Saved entries:
%%

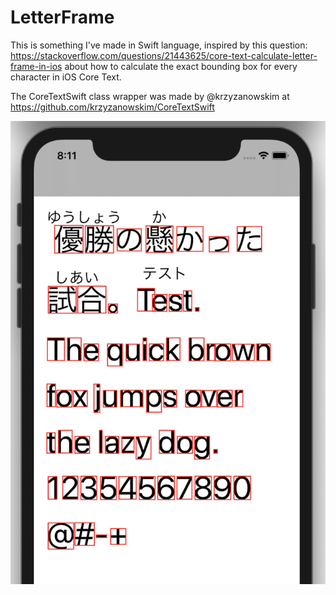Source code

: # LetterFrame

This is something I've made in Swift language, inspired by this question: https://stackoverflow.com/questions/21443625/core-text-calculate-letter-frame-in-ios about how to calculate the exact bounding box for every character in iOS Core Text.

The CoreTextSwift class wrapper was made by @krzyzanowskim at https://github.com/krzyzanowskim/CoreTextSwift

![Preview](https://raw.githubusercontent.com/huse360/LetterFrame/master/Screenshots/coretext%20char%20frame.png?v=4&s=0.5)


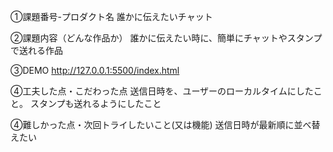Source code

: ①課題番号-プロダクト名
誰かに伝えたいチャット

②課題内容（どんな作品か）
誰かに伝えたい時に、簡単にチャットやスタンプで送れる作品

③DEMO
http://127.0.0.1:5500/index.html

④工夫した点・こだわった点
送信日時を、ユーザーのローカルタイムにしたこと。
スタンプも送れるようにしたこと

④難しかった点・次回トライしたいこと(又は機能)
送信日時が最新順に並べ替えたい
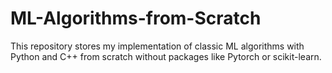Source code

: # ML-Algorithms-from-Scratch
This repository stores my implementation of classic ML algorithms with Python and C++ from scratch without packages like Pytorch or scikit-learn.

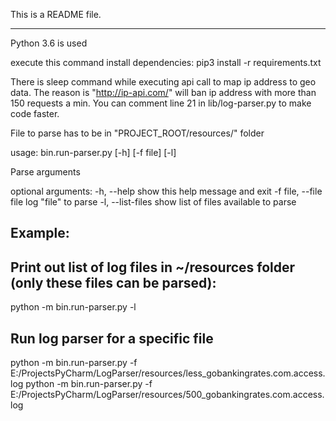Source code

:This is a README file.

----------------------------------------
Python 3.6 is used

execute this command install dependencies:
pip3 install -r requirements.txt

There is sleep command while executing api call to map ip address to geo data. The reason is "http://ip-api.com/" will
ban ip address with more than 150 requests a min. You can comment line 21 in lib/log-parser.py to make code faster.

File to parse has to be in "PROJECT_ROOT/resources/" folder

usage: bin.run-parser.py [-h] [-f file] [-l]

Parse arguments

optional arguments:
  -h, --help            show this help message and exit
  -f file, --file file  log "file" to parse
  -l, --list-files      show list of files available to parse

Example:
---------------
## Print out list of log files in ~/resources folder (only these files can be parsed):
python -m bin.run-parser.py -l

## Run log parser for a specific file
python -m bin.run-parser.py -f E:/ProjectsPyCharm/LogParser/resources/less_gobankingrates.com.access.log
python -m bin.run-parser.py -f E:/ProjectsPyCharm/LogParser/resources/500_gobankingrates.com.access.log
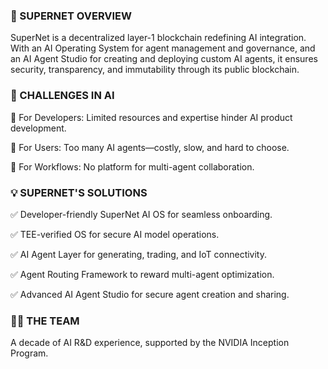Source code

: ### 👾 SUPERNET OVERVIEW

SuperNet is a decentralized layer-1 blockchain redefining AI integration. With an AI Operating System for agent management and governance, and an AI Agent Studio for creating and deploying custom AI agents, it ensures security, transparency, and immutability through its public blockchain.

### 🤖 CHALLENGES IN AI

🙋 For Developers: Limited resources and expertise hinder AI product development.

🙋 For Users: Too many AI agents—costly, slow, and hard to choose.

🙋 For Workflows: No platform for multi-agent collaboration.

### 💡 SUPERNET'S SOLUTIONS

✅ Developer-friendly SuperNet AI OS for seamless onboarding.

✅ TEE-verified OS for secure AI model operations.

✅ AI Agent Layer for generating, trading, and IoT connectivity.

✅ Agent Routing Framework to reward multi-agent optimization.

✅ Advanced AI Agent Studio for secure agent creation and sharing.

### 🧜‍♀️ THE TEAM

A decade of AI R&D experience, supported by the NVIDIA Inception Program.
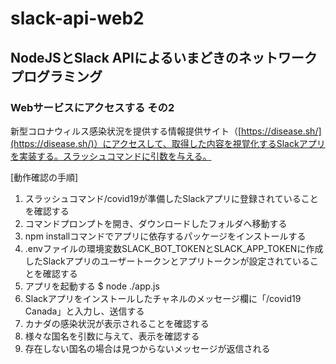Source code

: # slack-api-web2

## NodeJSとSlack APIによるいまどきのネットワークプログラミング

### Webサービスにアクセスする その2

新型コロナウィルス感染状況を提供する情報提供サイト（[https://disease.sh/](https://disease.sh/)）にアクセスして、取得した内容を視覚化するSlackアプリを実装する。スラッシュコマンドに引数を与える。

[動作確認の手順]

1. スラッシュコマンド/covid19が準備したSlackアプリに登録されていることを確認する
1. コマンドプロンプトを開き、ダウンロードしたフォルダへ移動する
1. npm installコマンドでアプリに依存するパッケージをインストールする
1. .envファイルの環境変数SLACK_BOT_TOKENとSLACK_APP_TOKENに作成したSlackアプリのユーザートークンとアプリトークンが設定されていることを確認する
1. アプリを起動する
    $ node ./app.js
1. Slackアプリをインストールしたチャネルのメッセージ欄に「/covid19 Canada」と入力し、送信する
1. カナダの感染状況が表示されることを確認する
1. 様々な国名を引数に与えて、表示を確認する
1. 存在しない国名の場合は見つからないメッセージが返信される
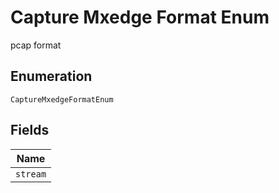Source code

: 
# Capture Mxedge Format Enum

pcap format

## Enumeration

`CaptureMxedgeFormatEnum`

## Fields

| Name |
|  --- |
| `stream` |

%%

For this exercise, output the records exactly but omit their pictures.

• [RESPONSE]
Source code

: # LetterFrame

This is something I've made in Swift language, inspired by this question: https://stackoverflow.com/questions/21443625/core-text-calculate-letter-frame-in-ios about how to calculate the exact bounding box for every character in iOS Core Text.

The CoreTextSwift class wrapper was made by @krzyzanowskim at https://github.com/krzyzanowskim/CoreTextSwift

![Preview](https://raw.githubusercontent.com/huse360/LetterFrame/master/Screenshots/coretext%20char%20frame.png?v=4&s=0.5)


Source code

: ①課題番号-プロダクト名
誰かに伝えたいチャット

②課題内容（どんな作品か）
誰かに伝えたい時に、簡単にチャットやスタンプで送れる作品

③DEMO
http://127.0.0.1:5500/index.html

④工夫した点・こだわった点
送信日時を、ユーザーのローカルタイムにしたこと。
スタンプも送れるようにしたこと

④難しかった点・次回トライしたいこと(又は機能)
送信日時が最新順に並べ替えたい
Source code

: # ML-Algorithms-from-Scratch
This repository stores my implementation of classic ML algorithms with Python and C++ from scratch without packages like Pytorch or scikit-learn.

Source code

:This is a README file.

----------------------------------------
Python 3.6 is used

execute this command install dependencies:
pip3 install -r requirements.txt

There is sleep command while executing api call to map ip address to geo data. The reason is "http://ip-api.com/" will
ban ip address with more than 150 requests a min. You can comment line 21 in lib/log-parser.py to make code faster.

File to parse has to be in "PROJECT_ROOT/resources/" folder

usage: bin.run-parser.py [-h] [-f file] [-l]

Parse arguments

optional arguments:
  -h, --help            show this help message and exit
  -f file, --file file  log "file" to parse
  -l, --list-files      show list of files available to parse

Example:
---------------
## Print out list of log files in ~/resources folder (only these files can be parsed):
python -m bin.run-parser.py -l

## Run log parser for a specific file
python -m bin.run-parser.py -f E:/ProjectsPyCharm/LogParser/resources/less_gobankingrates.com.access.log
python -m bin.run-parser.py -f E:/ProjectsPyCharm/LogParser/resources/500_gobankingrates.com.access.log
Source code

: ### 👾 SUPERNET OVERVIEW

SuperNet is a decentralized layer-1 blockchain redefining AI integration. With an AI Operating System for agent management and governance, and an AI Agent Studio for creating and deploying custom AI agents, it ensures security, transparency, and immutability through its public blockchain.

### 🤖 CHALLENGES IN AI

🙋 For Developers: Limited resources and expertise hinder AI product development.

🙋 For Users: Too many AI agents—costly, slow, and hard to choose.

🙋 For Workflows: No platform for multi-agent collaboration.

### 💡 SUPERNET'S SOLUTIONS

✅ Developer-friendly SuperNet AI OS for seamless onboarding.

✅ TEE-verified OS for secure AI model operations.

✅ AI Agent Layer for generating, trading, and IoT connectivity.

✅ Agent Routing Framework to reward multi-agent optimization.

✅ Advanced AI Agent Studio for secure agent creation and sharing.

### 🧜‍♀️ THE TEAM

A decade of AI R&D experience, supported by the NVIDIA Inception Program.
Source code

: # slack-api-web2

## NodeJSとSlack APIによるいまどきのネットワークプログラミング

### Webサービスにアクセスする その2

新型コロナウィルス感染状況を提供する情報提供サイト（[https://disease.sh/](https://disease.sh/)）にアクセスして、取得した内容を視覚化するSlackアプリを実装する。スラッシュコマンドに引数を与える。

[動作確認の手順]

1. スラッシュコマンド/covid19が準備したSlackアプリに登録されていることを確認する
1. コマンドプロンプトを開き、ダウンロードしたフォルダへ移動する
1. npm installコマンドでアプリに依存するパッケージをインストールする
1. .envファイルの環境変数SLACK_BOT_TOKENとSLACK_APP_TOKENに作成したSlackアプリのユーザートークンとアプリトークンが設定されていることを確認する
1. アプリを起動する
    $ node ./app.js
1. Slackアプリをインストールしたチャネルのメッセージ欄に「/covid19 Canada」と入力し、送信する
1. カナダの感染状況が表示されることを確認する
1. 様々な国名を引数に与えて、表示を確認する
1. 存在しない国名の場合は見つからないメッセージが返信される
Source code

: 
# Capture Mxedge Format Enum

pcap format

## Enumeration

`CaptureMxedgeFormatEnum`

## Fields

| Name |
|  --- |
| `stream` |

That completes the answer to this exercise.